DATA:
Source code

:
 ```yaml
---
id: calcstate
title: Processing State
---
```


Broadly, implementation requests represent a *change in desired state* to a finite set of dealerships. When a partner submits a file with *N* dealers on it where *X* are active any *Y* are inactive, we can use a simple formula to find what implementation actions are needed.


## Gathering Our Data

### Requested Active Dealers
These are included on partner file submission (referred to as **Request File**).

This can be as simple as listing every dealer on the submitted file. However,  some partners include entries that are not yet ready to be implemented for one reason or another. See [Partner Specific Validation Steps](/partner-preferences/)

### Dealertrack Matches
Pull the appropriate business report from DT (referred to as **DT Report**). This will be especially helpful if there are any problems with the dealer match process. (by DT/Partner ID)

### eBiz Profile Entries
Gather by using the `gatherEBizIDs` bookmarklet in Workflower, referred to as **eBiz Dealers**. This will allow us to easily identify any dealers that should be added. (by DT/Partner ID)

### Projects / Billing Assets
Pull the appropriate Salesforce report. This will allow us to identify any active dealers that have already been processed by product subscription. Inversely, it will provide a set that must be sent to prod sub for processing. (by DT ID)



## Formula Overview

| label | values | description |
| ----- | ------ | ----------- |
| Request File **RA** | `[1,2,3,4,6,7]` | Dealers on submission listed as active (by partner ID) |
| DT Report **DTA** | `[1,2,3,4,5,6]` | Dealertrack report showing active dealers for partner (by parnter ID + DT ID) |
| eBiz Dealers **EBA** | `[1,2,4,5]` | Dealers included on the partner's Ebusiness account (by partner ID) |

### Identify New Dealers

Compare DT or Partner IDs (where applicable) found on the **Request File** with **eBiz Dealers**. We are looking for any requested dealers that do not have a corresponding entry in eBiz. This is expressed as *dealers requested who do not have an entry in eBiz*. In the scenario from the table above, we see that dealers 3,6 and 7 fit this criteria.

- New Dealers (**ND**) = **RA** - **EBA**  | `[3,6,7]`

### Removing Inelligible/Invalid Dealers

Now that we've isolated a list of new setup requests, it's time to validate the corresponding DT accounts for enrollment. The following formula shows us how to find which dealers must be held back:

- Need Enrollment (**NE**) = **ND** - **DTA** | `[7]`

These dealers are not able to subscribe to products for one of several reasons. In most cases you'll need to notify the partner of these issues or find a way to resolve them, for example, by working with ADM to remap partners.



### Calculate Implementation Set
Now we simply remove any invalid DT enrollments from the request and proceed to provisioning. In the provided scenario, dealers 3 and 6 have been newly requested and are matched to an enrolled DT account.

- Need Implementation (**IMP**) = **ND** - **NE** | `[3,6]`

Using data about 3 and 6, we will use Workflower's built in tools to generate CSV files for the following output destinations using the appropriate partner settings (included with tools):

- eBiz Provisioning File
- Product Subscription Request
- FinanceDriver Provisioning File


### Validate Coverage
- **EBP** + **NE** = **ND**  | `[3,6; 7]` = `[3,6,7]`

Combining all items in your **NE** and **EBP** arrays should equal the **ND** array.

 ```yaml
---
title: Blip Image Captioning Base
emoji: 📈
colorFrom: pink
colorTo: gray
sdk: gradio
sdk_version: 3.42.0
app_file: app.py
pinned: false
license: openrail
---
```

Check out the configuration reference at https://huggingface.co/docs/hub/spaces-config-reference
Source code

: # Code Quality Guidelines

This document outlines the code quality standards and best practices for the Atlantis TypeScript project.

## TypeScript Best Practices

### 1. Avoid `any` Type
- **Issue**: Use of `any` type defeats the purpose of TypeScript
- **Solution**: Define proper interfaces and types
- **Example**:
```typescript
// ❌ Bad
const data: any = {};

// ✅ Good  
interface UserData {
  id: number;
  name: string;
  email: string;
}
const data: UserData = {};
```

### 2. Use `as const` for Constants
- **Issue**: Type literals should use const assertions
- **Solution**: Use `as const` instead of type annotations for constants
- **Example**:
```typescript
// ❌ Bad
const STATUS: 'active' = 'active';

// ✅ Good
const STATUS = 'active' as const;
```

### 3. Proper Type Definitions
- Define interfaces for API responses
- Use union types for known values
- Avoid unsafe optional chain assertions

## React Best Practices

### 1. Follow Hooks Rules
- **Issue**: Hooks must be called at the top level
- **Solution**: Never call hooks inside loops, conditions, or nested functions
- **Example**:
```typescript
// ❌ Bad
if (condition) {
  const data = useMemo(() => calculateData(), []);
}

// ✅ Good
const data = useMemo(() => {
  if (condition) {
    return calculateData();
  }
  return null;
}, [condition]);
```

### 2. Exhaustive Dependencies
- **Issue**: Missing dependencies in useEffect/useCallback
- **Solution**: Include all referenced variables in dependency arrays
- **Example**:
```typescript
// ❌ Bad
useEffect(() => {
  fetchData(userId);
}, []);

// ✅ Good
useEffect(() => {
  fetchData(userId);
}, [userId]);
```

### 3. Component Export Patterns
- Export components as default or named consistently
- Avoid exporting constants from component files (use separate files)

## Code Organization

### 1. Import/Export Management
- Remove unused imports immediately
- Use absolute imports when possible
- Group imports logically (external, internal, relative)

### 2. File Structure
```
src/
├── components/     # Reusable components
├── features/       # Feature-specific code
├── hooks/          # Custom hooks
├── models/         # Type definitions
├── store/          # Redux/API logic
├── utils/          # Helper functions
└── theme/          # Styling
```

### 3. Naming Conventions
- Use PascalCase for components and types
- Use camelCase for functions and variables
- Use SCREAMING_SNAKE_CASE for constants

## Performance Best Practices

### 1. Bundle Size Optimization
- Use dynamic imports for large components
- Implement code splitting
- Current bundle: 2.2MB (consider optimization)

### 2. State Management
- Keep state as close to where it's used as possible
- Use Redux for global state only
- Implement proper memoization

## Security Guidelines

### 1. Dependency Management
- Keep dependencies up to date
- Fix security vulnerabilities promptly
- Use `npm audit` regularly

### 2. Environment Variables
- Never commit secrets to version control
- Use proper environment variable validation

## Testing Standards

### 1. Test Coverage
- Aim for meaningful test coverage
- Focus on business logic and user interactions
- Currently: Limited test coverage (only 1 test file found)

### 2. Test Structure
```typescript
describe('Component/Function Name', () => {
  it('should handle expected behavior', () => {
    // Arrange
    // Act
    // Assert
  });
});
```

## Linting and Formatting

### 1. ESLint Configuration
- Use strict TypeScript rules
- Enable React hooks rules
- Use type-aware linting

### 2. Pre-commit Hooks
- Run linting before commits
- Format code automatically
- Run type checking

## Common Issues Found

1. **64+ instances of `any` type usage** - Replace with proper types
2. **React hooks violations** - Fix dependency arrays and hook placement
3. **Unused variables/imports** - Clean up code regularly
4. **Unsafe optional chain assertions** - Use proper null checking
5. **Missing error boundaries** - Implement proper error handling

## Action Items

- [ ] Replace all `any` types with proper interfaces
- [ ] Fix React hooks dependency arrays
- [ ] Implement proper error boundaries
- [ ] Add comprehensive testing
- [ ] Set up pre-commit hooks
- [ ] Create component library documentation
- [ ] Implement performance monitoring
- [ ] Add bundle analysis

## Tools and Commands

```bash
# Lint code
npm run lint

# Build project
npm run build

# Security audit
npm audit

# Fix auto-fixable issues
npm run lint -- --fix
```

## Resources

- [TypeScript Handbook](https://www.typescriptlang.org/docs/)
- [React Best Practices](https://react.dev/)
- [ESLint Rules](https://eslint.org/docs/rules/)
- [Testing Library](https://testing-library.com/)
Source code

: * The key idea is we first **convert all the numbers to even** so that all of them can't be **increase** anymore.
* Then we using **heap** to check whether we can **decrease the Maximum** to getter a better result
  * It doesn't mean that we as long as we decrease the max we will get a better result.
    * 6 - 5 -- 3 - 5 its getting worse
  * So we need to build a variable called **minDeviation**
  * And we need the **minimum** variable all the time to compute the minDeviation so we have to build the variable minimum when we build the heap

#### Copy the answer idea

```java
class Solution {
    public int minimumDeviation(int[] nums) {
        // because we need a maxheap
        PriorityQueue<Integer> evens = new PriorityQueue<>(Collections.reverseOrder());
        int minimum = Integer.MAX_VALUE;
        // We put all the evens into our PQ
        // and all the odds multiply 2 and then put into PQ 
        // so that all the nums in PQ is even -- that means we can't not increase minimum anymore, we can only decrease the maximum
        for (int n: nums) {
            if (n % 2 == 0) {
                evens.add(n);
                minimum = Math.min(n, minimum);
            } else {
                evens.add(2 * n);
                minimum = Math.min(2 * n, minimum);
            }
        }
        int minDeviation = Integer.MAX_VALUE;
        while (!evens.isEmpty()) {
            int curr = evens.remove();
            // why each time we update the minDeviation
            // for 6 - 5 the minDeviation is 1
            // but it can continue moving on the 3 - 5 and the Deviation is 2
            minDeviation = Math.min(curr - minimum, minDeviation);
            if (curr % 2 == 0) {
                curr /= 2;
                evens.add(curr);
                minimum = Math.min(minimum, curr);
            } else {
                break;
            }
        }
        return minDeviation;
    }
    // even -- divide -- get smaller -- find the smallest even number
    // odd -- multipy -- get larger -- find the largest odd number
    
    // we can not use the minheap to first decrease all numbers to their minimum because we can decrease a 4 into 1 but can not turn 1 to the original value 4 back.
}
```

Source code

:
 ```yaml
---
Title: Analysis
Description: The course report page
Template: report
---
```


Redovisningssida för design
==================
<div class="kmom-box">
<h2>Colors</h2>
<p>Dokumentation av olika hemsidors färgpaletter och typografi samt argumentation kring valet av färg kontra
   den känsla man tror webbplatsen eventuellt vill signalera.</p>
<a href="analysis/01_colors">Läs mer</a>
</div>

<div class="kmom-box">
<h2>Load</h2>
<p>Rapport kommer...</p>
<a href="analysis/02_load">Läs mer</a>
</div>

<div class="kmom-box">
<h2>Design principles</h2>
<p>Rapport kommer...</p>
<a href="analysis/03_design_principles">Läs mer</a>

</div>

WORK REQUIRED: Using the listing above, say how many of its lines include "Missing", offering nothing besides the number.

EXERCISE OUTPUT: 2